A former financial controller and mother from Glasgow, was diagnosed with stage 1 EGFR-positive lung cancer and thyroid cancer within weeks. Using her nursing and finance expertise, she fought for the right surgeries and better care, revealing gaps in post-operative support and demonstrating the power of patient advocacy.

The journey isn’t finished after surgery.

Angela Tyre worked as an accountant in the renewable energy sector in Glasgow, Scotland, navigating the male-dominated renewable energy sector with confidence. A 58-year-old mother of three adult children, she also kept fit – attending body combat classes twice a week and climbing hills for fun. Numbers were her language – precise, predictable, balanced. But in 2024, two separate cancers upended everything.
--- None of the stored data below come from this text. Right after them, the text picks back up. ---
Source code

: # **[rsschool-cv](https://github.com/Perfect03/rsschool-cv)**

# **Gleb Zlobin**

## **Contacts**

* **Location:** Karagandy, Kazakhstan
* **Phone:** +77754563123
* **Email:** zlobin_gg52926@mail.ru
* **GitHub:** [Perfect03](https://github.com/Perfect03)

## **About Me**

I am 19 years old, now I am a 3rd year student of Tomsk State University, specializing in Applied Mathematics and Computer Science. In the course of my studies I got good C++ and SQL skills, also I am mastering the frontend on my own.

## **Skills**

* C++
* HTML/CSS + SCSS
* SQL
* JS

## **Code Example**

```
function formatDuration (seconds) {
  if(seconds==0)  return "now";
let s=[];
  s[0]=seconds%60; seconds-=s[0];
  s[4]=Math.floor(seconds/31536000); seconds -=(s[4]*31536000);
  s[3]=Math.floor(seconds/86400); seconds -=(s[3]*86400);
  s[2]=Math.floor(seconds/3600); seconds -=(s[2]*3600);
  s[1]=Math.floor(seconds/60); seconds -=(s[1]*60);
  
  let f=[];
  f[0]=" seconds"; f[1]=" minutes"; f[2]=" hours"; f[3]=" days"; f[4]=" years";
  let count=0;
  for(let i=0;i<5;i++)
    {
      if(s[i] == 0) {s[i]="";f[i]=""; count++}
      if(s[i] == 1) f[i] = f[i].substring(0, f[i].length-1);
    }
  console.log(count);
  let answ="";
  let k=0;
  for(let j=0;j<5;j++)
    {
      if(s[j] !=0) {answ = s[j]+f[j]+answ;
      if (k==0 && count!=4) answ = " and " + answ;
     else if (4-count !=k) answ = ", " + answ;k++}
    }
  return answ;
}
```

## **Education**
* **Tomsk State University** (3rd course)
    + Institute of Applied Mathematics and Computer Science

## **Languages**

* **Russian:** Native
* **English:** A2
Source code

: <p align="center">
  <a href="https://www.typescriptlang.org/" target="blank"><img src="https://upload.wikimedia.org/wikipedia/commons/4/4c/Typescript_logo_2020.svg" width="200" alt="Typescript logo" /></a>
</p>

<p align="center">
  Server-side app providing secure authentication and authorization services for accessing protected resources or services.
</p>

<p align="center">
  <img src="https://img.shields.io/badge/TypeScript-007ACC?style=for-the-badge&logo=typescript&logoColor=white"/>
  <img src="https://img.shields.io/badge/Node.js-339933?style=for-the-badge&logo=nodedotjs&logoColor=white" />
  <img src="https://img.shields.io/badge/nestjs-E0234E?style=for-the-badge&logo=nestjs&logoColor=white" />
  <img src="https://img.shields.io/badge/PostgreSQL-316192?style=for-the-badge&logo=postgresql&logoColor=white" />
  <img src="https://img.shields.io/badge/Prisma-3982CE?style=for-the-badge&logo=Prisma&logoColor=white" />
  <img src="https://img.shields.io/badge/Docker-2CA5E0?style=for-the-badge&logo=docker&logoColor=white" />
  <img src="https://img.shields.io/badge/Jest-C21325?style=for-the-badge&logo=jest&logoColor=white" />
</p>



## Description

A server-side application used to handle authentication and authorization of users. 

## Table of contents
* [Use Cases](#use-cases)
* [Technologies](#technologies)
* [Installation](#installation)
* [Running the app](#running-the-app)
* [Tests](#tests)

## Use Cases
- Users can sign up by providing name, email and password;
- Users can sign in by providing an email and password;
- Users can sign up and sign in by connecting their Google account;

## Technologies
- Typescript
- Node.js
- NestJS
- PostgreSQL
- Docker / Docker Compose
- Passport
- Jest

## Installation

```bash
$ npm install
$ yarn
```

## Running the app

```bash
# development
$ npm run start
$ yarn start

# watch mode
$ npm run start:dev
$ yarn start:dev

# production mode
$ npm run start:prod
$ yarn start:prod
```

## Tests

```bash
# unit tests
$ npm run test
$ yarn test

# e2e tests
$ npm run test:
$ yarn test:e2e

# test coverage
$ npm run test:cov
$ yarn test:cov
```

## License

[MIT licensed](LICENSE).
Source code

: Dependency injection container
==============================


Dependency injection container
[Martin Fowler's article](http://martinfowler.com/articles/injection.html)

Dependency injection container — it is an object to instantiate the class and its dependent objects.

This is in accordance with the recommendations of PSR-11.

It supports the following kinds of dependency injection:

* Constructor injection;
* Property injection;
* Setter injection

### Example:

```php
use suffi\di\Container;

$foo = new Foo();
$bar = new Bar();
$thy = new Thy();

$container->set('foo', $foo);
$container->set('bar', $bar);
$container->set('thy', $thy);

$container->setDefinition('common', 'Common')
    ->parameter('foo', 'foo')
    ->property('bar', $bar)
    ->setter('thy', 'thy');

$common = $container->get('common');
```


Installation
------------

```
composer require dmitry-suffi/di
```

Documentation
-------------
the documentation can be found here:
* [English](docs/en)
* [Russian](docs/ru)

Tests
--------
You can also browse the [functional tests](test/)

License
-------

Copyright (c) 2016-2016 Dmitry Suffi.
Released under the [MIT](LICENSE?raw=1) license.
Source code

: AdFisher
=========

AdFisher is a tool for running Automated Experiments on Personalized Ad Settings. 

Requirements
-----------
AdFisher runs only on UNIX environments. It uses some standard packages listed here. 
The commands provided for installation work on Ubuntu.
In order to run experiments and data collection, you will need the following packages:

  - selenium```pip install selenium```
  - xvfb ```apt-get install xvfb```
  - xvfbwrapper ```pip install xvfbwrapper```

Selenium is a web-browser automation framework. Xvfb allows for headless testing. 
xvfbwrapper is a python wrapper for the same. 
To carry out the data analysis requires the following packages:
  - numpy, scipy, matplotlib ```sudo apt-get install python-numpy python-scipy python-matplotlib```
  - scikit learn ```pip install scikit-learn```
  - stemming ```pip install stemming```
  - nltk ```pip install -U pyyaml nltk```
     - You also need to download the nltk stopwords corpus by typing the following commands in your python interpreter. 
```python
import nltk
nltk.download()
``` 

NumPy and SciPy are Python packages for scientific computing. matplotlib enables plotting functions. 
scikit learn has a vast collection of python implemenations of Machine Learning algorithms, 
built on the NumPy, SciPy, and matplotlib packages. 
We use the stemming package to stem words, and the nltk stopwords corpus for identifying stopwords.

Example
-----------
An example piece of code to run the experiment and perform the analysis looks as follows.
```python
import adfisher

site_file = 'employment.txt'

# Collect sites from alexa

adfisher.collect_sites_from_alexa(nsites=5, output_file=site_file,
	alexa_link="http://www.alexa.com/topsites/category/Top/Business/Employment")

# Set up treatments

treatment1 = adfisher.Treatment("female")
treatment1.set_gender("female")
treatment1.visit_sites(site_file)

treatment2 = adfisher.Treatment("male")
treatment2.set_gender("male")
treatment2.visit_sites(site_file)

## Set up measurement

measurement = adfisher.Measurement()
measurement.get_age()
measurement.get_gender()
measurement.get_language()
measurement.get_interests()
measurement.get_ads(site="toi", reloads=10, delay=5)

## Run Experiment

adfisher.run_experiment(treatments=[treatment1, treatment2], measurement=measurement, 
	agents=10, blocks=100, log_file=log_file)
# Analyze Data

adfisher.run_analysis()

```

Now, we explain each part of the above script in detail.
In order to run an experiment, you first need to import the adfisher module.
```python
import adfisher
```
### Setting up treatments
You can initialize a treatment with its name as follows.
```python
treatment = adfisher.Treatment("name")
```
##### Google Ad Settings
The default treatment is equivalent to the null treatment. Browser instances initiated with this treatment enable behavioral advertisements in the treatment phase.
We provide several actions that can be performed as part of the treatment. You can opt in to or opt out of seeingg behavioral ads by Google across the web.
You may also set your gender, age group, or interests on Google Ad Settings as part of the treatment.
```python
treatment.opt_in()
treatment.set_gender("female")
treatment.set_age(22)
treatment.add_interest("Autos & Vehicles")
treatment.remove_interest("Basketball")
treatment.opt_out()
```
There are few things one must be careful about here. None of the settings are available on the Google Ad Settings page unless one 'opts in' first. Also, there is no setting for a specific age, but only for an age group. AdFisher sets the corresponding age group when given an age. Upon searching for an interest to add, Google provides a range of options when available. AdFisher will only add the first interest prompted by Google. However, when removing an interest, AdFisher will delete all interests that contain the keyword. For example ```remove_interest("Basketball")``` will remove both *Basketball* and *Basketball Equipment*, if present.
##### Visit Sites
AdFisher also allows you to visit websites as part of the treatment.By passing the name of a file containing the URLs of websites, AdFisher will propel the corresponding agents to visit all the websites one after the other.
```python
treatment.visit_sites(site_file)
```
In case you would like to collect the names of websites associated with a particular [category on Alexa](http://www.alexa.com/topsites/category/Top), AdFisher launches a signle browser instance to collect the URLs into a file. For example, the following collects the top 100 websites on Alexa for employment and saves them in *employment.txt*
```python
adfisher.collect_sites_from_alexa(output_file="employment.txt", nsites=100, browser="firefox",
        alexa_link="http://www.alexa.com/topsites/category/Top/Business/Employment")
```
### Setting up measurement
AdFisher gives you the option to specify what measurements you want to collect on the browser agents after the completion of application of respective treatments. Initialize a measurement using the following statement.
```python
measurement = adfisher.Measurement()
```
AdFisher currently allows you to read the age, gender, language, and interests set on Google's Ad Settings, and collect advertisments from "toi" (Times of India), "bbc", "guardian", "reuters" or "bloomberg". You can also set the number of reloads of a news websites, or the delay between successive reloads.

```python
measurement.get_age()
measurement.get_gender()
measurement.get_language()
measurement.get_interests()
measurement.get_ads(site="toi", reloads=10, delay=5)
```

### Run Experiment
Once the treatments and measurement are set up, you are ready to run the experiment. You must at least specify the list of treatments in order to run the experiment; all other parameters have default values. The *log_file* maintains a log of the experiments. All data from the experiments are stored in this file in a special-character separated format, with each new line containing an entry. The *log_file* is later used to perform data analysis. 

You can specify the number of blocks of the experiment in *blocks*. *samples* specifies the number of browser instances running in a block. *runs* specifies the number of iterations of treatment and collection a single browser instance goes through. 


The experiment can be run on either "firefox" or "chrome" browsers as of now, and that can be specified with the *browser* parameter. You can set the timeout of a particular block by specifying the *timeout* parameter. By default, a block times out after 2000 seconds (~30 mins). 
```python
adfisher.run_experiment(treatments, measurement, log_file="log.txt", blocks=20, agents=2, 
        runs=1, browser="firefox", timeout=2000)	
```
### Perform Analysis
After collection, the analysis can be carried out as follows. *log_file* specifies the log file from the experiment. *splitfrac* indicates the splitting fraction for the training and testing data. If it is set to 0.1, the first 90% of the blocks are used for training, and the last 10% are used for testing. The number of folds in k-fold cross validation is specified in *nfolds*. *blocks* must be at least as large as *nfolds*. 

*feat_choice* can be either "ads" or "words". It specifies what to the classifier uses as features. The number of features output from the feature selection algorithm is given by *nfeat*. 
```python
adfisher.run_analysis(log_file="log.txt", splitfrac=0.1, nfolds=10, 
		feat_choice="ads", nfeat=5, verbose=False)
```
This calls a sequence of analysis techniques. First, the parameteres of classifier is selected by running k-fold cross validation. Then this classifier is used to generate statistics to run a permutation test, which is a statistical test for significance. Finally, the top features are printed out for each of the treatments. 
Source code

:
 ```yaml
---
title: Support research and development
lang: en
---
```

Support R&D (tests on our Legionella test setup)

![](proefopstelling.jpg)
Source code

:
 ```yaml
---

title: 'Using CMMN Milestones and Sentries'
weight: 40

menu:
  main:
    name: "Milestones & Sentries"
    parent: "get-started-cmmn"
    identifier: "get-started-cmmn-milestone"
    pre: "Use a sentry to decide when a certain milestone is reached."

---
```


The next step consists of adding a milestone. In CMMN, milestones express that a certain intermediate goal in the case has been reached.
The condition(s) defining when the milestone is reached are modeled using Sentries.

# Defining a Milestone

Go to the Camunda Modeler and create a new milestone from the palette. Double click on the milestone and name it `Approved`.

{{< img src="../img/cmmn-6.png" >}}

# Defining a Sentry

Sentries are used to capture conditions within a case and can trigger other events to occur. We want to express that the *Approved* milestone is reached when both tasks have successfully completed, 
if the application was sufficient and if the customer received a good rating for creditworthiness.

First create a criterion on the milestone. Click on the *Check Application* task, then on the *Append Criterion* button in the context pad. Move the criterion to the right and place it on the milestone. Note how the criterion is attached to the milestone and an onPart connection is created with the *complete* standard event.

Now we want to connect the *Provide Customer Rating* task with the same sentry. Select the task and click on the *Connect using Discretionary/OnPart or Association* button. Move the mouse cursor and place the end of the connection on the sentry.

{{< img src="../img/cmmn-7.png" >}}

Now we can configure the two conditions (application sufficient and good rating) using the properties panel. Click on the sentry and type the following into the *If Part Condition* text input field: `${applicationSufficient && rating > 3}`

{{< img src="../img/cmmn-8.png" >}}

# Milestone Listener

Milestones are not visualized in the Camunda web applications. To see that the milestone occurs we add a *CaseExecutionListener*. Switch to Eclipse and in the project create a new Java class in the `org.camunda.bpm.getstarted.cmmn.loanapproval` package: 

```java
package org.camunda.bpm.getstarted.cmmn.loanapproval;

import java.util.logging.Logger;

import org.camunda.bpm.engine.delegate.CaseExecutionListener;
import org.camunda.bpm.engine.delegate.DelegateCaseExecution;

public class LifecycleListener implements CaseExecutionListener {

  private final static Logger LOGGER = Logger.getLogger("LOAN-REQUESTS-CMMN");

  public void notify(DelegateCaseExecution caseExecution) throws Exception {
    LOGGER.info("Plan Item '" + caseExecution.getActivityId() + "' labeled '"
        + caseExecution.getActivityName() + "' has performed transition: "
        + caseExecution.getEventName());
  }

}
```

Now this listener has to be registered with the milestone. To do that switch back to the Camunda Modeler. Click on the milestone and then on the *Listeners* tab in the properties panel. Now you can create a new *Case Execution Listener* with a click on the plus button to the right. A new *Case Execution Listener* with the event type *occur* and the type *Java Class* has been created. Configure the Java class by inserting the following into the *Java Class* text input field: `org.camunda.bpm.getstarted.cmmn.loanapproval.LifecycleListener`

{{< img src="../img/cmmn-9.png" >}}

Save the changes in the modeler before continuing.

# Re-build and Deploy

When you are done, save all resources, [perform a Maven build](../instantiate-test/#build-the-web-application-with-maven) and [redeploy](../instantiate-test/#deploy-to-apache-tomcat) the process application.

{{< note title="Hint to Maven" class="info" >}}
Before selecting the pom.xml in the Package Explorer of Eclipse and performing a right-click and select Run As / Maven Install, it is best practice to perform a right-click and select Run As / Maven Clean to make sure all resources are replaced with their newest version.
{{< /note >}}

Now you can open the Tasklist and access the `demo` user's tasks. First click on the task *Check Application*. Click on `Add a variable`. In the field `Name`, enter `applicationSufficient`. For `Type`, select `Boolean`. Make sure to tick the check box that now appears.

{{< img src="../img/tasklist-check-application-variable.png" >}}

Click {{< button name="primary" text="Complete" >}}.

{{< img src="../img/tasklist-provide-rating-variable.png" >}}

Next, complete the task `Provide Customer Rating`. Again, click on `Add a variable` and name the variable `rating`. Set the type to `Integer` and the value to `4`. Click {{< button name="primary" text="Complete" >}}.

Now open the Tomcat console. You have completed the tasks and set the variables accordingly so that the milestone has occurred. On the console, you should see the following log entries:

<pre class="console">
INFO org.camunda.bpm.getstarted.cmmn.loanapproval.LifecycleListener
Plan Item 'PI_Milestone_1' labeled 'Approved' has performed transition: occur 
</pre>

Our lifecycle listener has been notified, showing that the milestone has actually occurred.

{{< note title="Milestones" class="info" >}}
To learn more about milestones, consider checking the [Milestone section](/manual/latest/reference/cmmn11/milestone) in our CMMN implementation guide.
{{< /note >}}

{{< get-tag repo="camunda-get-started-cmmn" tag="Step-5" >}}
It began with chest pains in 2021 that felt like heart attacks. Twice, she went to the emergency department, only to be told her heart was fine. A CT scan in February 2024 revealed nodules in her lung and neck. Within weeks, Angela was diagnosed with not one but two cancers: stage 1 EGFR-positive lung cancer and thyroid cancer.

The invisible patient

“When I kept complaining of extreme exhaustion, unexplained pain, and just not feeling myself, my GP thought I was neurotic and hadn’t recovered from an ovarian surgery,” Angela recalls. “She even told me I was catastrophising.” When she reminded her GP of her background as a staff nurse and her high pain threshold, scepticism persisted.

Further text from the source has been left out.